We started encouraging this with our kids by giving them things to share. Here are some examples of things we say to our kids:

  1. "Here's one cookie for you, and this one is for YOU to share with your brother" - they are taking responsibility for the sharing. Then the follow-up - "How did your brother feel when you gave him the cookie?"

  2. "We need to buy party favours for your friends. You have $X per person. What do you think they would like?" - Then at party, THEY give out the favours to their friends and thank them for coming.

  3. "Here is your allowance. Some is for you to spend now. Some is for you to save. Some is for you to help others." Start with equal portions. Discuss charities/organizations they might like to support. Then be sure they get to see the effect of their generosity.
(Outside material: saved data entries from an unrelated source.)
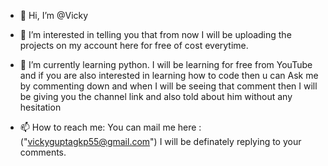 - 👋 Hi, I’m @Vicky
- 👀 I’m interested in telling you that from now I will be uploading the projects on my account here for free of cost everytime. 
     
- 🌱 I’m currently learning python. I will be learning for free from YouTube and if you are also interested in learning how to code then u can
Ask me by commenting down and when I will be seeing that comment then I will be giving you the channel link and also told about him without any hesitation

- 📫 How to reach me: You can mail me here : ("vickyguptagkp55@gmail.com") 
                      I will be definately replying to your comments. 
<!---
Vicky16032205/Vicky16032205 is a ✨ special ✨ repository because its `README.md` (this file) appears on your GitHub profile.
You can click the Preview link to take a look at your changes.
--->
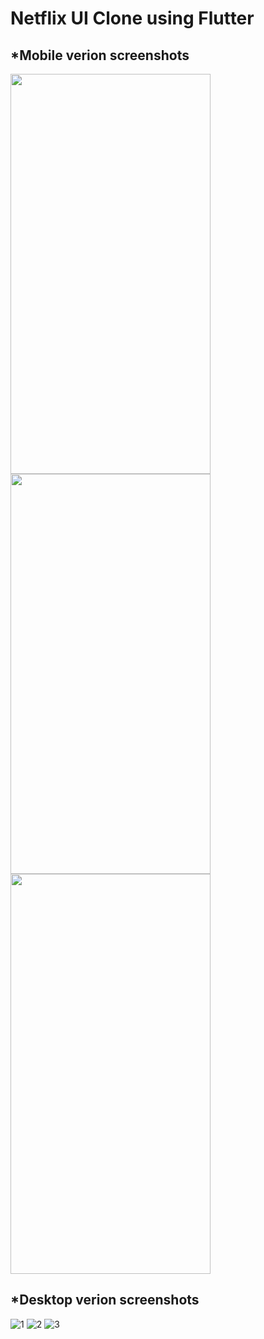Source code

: # Netflix UI Clone using Flutter

## *Mobile verion screenshots

<img src="https://github.com/abhay-2105/Netflix-Clone-Flutter/blob/master/screenshots/netflix%20mobile%20screenshot%20(1).jpeg" width="320" height="640"> <img src="https://github.com/abhay-2105/Netflix-Clone-Flutter/blob/master/screenshots/netflix%20mobile%20screenshot%20(2).jpeg" width="320" height="640"> <img src="https://github.com/abhay-2105/Netflix-Clone-Flutter/blob/master/screenshots/netflix%20mobile%20screenshot%20(3).jpeg" width="320" height="640">

## *Desktop verion screenshots
![1](https://github.com/abhay-2105/Netflix-Clone-Flutter/blob/master/screenshots/netflix%20desktop%20screenshot(1).png)
![2](https://github.com/abhay-2105/Netflix-Clone-Flutter/blob/master/screenshots/netflix%20desktop%20screenshot(2).png)
![3](https://github.com/abhay-2105/Netflix-Clone-Flutter/blob/master/screenshots/netflix%20desktop%20screenshot(3).png)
Insist on manners first. Show them how to be a good host. Comment on people who are good hosts by pointing out their generosity and how it made you feel. Sometimes point out the opposite, but only occasionally. Eventually they will catch on.

Remember: tangible rewards for altruism decrease the likelihood that it will happen again. The reward is just feeling good. Revel in it and help your kids revel in it!

Also, older kids might be trying out humor. In this instance, even if they weren't, I'd laugh off the birthday comment and refocus on a more equitable/realistc purpose for the money.


Quite simply: stop doing it, stop letting the siblings and grandparents do it.

The behavior will only persist as long as he believes it will work. When he consistently gets offense or irritation or surprise as a reaction instead of gifts, money, and other treats, it won't be a worthwhile behavior any more.


I would think of this as a gift that your son has. He has an amazing power of persuasion. Can you help him channel this persuasion towards achieving greater accomplishments? Can he write a business plan and get people to fund his business idea? Can he convince people to donate money to a great charity? Be creative. Help him be creative. Harness his strengths.

  • I like that you point out that it's a gift that could be trained for good purposes - I hadn't realized that. But you don't answer the question, how to stop the "me" behaviour. Mar 31, 2011 at 7:49
  • Many difficult problems become trivial with a shift in perception.